December 19, 2022

Vanderbilt University Medical Center’s BioVU reaches milestone with biological samples

BioVU, Vanderbilt University Medical Center’s biobank, has reached another milestone — deep-freeze storage of more than 300,000 biological samples.

Ann Walker, Research Assistant III, spins blood samples on a carousel prior to DNA extraction.
Ann Walker, Research Assistant III, spins blood samples on a carousel prior to DNA extraction. (photo by Susan Urmy)

by Bill Snyder

BioVU, Vanderbilt University Medical Center’s biobank, has reached another milestone — deep-freeze storage of more than 300,000 biological samples. Launched in 2007, BioVU is the world’s largest DNA biobank based at a single academic institution.

The samples, which are linked to patients’ de-identified electronic medical records (EMRs), have enabled hundreds of VUMC scientists and their collaborators to explore the genetic roots of disease, discover potential new treatments, and push the boundaries of personalized medicine.

BioVU has been “transformational” for VUMC and for genomic research, said the biobank’s founding director, Dan Roden, MD, professor of Medicine, Pharmacology and Biomedical Informatics and Senior Vice President for Personalized Medicine at VUMC, who holds the Sam L. Clark, MD, PhD Chair.

“It has trained a generation of data scientists,” Roden said. “It has attracted new faculty and trainees. It has allowed us to develop a national and international leadership position in personalized/precision medicine.”

The freezer room in the off campus Biospecimen Storage Facility that houses BioVU.
The freezer room in the off campus Biospecimen Storage Facility that houses BioVU. (photo by Susan Urmy)

BioVU also has been a key element in the expansion of VUMC’s research portfolio. More than 2,200 researchers have used the resource. It has supported nearly 240 principal investigators and 400 projects, contributed to 610 publications, and generated more than $323 million in grants from the National Institutes of Health (NIH).

The largest of these grants supports VUMC’s role as the Data and Research Center for All of Us, a national research enterprise of the NIH with 1 million volunteers that aims to extend precision medicine to all diseases.

“A tangible result of the expertise that has been developed (here) is that several leaders in the national All of Us program came from VUMC,” Roden said.

In addition, BioVU “has allowed us to develop and validate novel methods that are now widely used for analysis of large genotype-phenotype datasets,” he continued. “Those include the Phenome-Wide Association Study (PheWAS), the phenotype risk score and PrediXcan.”

PrediXcan correlates genetically regulated gene expression with phenotypes–traits and diseases included in the EMR. Such correlations can lead to new insights and treatments for diseases as diverse as diabetes and depression.

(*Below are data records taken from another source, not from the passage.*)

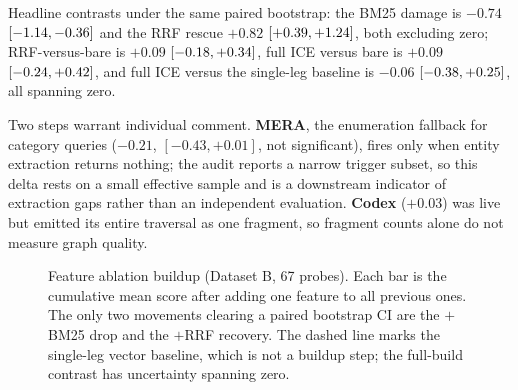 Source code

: \documentclass[twoside,11pt]{article}
\begin{document}
Headline contrasts under the same paired bootstrap: the BM25 damage is $-0.74$ $\LexicalCI$ and the RRF rescue $+0.82$ $\FusionCI$, both excluding zero; RRF-versus-bare is $+0.09$ $\FusionBareCI$, full ICE versus bare is $+0.09$ $\FullBareCI$, and full ICE versus the single-leg baseline is $-0.06$ $\FullVectorCI$, all spanning zero.

Two steps warrant individual comment. \textbf{MERA}, the enumeration fallback for category queries ($-0.21$, $[-0.43,+0.01]$, not significant), fires only when entity extraction returns nothing; the audit reports a narrow trigger subset, so this delta rests on a small effective sample and is a downstream indicator of extraction gaps rather than an independent evaluation. \textbf{Codex} ($+0.03$) was live but emitted its entire traversal as one fragment, so fragment counts alone do not measure graph quality.

\begin{figure}[tbp]
\centering
{}
\caption{Feature ablation buildup (Dataset B, 67 probes). Each bar is the cumulative mean score after adding one feature to all previous ones. The only two movements clearing a paired bootstrap CI are the $+$BM25 drop and the $+$RRF recovery. The dashed line marks the single-leg vector baseline, which is not a buildup step; the full-build contrast has uncertainty spanning zero.}
\label{fig:ablation-waterfall}
\end{figure}
\end{document}
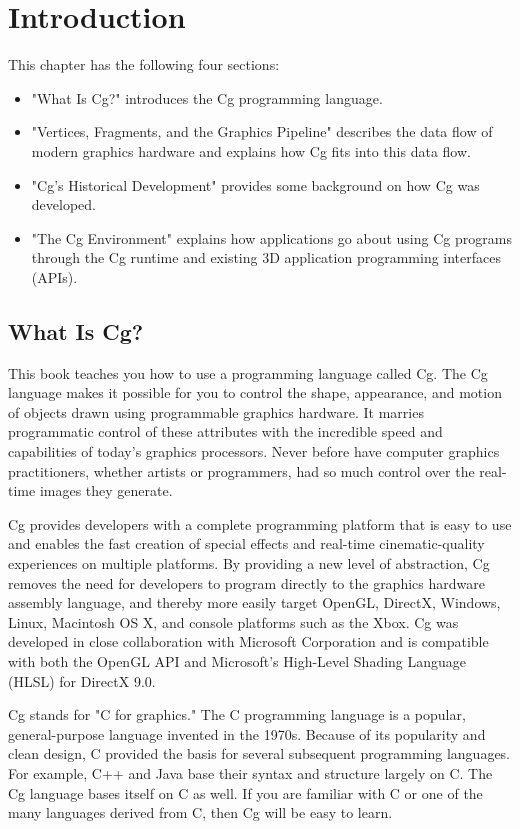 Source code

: \documentclass[../main.tex]{subfiles}
\begin{document}
\chapter{Introduction}

This chapter has the following four sections:

\FloatBarrier
\begin{itemize}
\item "What Is Cg?" introduces the Cg programming language.
\item "Vertices, Fragments, and the Graphics Pipeline" describes the data flow of modern graphics hardware and explains how Cg fits into this data flow.
\item "Cg's Historical Development" provides some background on how Cg was developed.
\item "The Cg Environment" explains how applications go about using Cg programs through the Cg runtime and existing 3D application programming interfaces (APIs).
\end{itemize}
\FloatBarrier

\section{What Is Cg?}

This book teaches you how to use a programming language called Cg. The Cg language makes it possible for you to control the shape, appearance, and motion of objects drawn using programmable graphics hardware. It marries programmatic control of these attributes with the incredible speed and capabilities of today's graphics processors. Never before have computer graphics practitioners, whether artists or programmers, had so much control over the real-time images they generate.

Cg provides developers with a complete programming platform that is easy to use and enables the fast creation of special effects and real-time cinematic-quality experiences on multiple platforms. By providing a new level of abstraction, Cg removes the need for developers to program directly to the graphics hardware assembly language, and thereby more easily target OpenGL, DirectX, Windows, Linux, Macintosh OS X, and console platforms such as the Xbox. Cg was developed in close collaboration with Microsoft Corporation and is compatible with both the OpenGL API and Microsoft's High-Level Shading Language (HLSL) for DirectX 9.0.

Cg stands for "C for graphics." The C programming language is a popular, general-purpose language invented in the 1970s. Because of its popularity and clean design, C provided the basis for several subsequent programming languages. For example, C++ and Java base their syntax and structure largely on C. The Cg language bases itself on C as well. If you are familiar with C or one of the many languages derived from C, then Cg will be easy to learn.
\end{document}
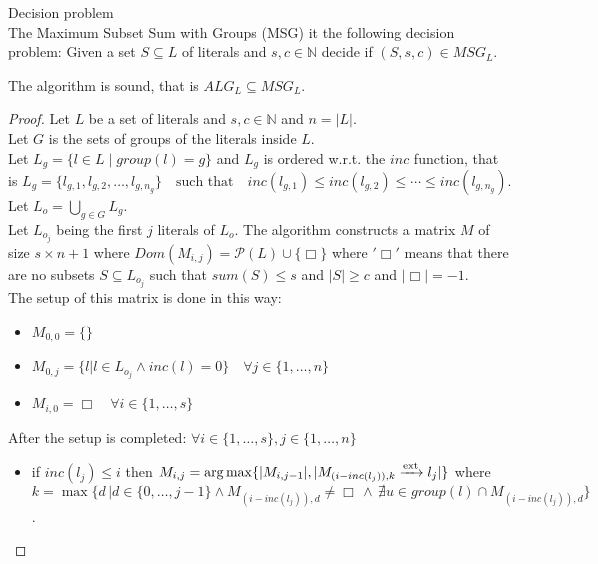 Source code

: \begin{definition}{Decision problem}\\
    The Maximum Subset Sum with Groups (MSG) it the following decision problem:
    Given a set $S \subseteq L$ of literals and  $s,c \in \mathbb{N}$ decide
    if $(S,s,c) \in MSG_L$.

\end{definition}


\begin{theorem}
    The algorithm is sound, that is $ALG_L \subseteq MSG_L$.
\end{theorem}

\begin{proof}
    Let $L$ be a set of literals and $s,c \in \mathbb{N}$ and $n = |L|$.\\
    Let $G$ is the sets of groups of the literals inside $L$.\\
    Let $L_g = \{ l \in L \mid group(l) = g \}$ and $L_g$ is ordered w.r.t. the $inc$ function,
    that is $L_g = \{ l_{g,1}, l_{g,2}, \ldots, l_{g,n_g} \} \quad \text{such that} 
    \quad inc(l_{g,1}) \leq inc(l_{g,2}) \leq \cdots \leq inc(l_{g,n_g}).$\\
    Let $L_o = \bigcup_{g \in G} L_g$.\\
    Let $L_{o_j}$ being the first $j$ literals of $L_o$.
    The algorithm constructs a matrix $M$ of size $s \times n + 1$ where 
    $Dom(M_{i,j}) = \mathcal{P}(L) \cup \{\Box\} $ where $'\Box'$ means that there are no subsets $S \subseteq L_{o_{j}}$
    such that $sum(S) \le s$ and $|S| \ge c$ and $|\Box| = -1$.\\
    The setup of this matrix is done in this way:
    \begin{itemize}
        \item $M_{0,0} = \{\}$ 
        \item $M_{0,j} = \{ l | l \in L_{o_{j}} \land inc(l) = 0\} \quad \forall j \in \{1, \hdots , n\}$ 
        \item $M_{i,0} = \Box \quad \forall i \in \{1, \hdots , s\}$
    \end{itemize}
    After the setup is completed: $\forall i \in \{1, \hdots , s\}, j \in \{1, \hdots , n\}$
    \begin{itemize}
        \item if $inc(l_j) \le i$ then $M_{i,j} = \arg \max \{|M_{i,j-1}|, |M_{(i-inc(l_j)),k} \xrightarrow{\text{ext}} l_j|\}$
            where $k = \max \{d \, | d \in \{0, \hdots, j-1\} \land M_{(i-inc(l_j)),d} \ne \Box 
            \, \land \, \nexists u \in group(l) \cap M_{(i-inc(l_j)),d} \}$.

\end{itemize}
\end{proof}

Administratively part of the Vanderbilt Institute for Clinical and Translational Research (VICTR), BioVU has facilitated VUMC’s involvement in other national research collaborations including the eMERGE network, which combines DNA biorepositories with EMR systems to conduct large-scale, high-throughput genetic research.

Roden credited VUMC leadership, including VUMC President and CEO Jeff Balser, MD, PhD, Gordon Bernard, MD, VICTR director and VUMC Executive Vice President for Research, and Jennifer Pietenpol, PhD, VUMC Chief Scientific and Strategy Officer, for their strong support of BioVU.

Dozens of people at VUMC helped create this resource, and have managed its growth and investigator access, he added.

While most research involving BioVU has examined the effects of common genetic variants, alone and in combination, “it’s becoming clear that the next big step is sequencing,” Roden said. “That will allow us to look at rarer variants, which often have large effects.”

In addition, “BioVU is well on the way to moving to a cloud environment, which will allow easier and, importantly, more secure access to the enormous datasets that sequencing is generating,” he said. “I’m looking forward to a whole new chapter in methods development and discovery.”